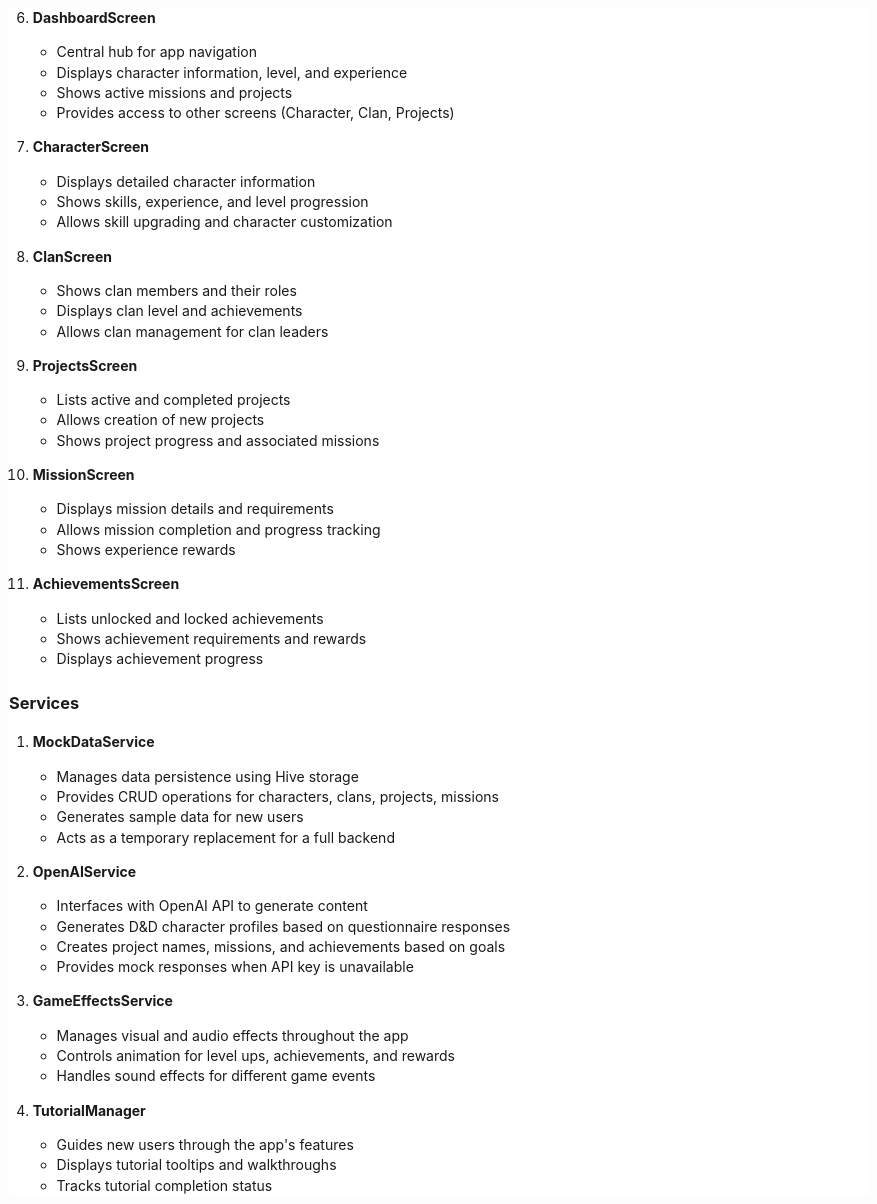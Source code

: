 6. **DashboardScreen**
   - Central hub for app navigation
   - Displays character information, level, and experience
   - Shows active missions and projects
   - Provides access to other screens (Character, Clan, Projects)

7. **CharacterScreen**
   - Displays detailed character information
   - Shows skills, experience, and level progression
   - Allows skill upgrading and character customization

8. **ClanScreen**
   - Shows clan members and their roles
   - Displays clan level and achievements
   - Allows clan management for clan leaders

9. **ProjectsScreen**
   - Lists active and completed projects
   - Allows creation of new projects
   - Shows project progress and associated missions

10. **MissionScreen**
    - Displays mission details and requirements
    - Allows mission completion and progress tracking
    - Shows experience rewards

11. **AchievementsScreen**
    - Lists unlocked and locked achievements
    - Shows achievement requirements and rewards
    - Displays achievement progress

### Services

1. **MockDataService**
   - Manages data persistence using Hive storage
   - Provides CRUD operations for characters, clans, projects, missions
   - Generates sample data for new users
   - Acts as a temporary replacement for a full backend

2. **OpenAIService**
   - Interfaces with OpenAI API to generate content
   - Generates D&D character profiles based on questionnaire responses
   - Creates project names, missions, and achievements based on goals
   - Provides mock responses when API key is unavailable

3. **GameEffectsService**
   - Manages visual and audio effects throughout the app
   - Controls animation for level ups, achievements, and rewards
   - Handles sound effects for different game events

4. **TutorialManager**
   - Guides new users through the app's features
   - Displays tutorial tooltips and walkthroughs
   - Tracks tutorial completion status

************

EXERCISE: Give back the records above exactly, limited to the lines between the one holding "11. **AchievementsScreen**" and the one holding "- Guides new", inclusive.

TASK OUTPUT:
11. **AchievementsScreen**
    - Lists unlocked and locked achievements
    - Shows achievement requirements and rewards
    - Displays achievement progress

### Services

1. **MockDataService**
   - Manages data persistence using Hive storage
   - Provides CRUD operations for characters, clans, projects, missions
   - Generates sample data for new users
   - Acts as a temporary replacement for a full backend

2. **OpenAIService**
   - Interfaces with OpenAI API to generate content
   - Generates D&D character profiles based on questionnaire responses
   - Creates project names, missions, and achievements based on goals
   - Provides mock responses when API key is unavailable

3. **GameEffectsService**
   - Manages visual and audio effects throughout the app
   - Controls animation for level ups, achievements, and rewards
   - Handles sound effects for different game events

4. **TutorialManager**
   - Guides new users through the app's features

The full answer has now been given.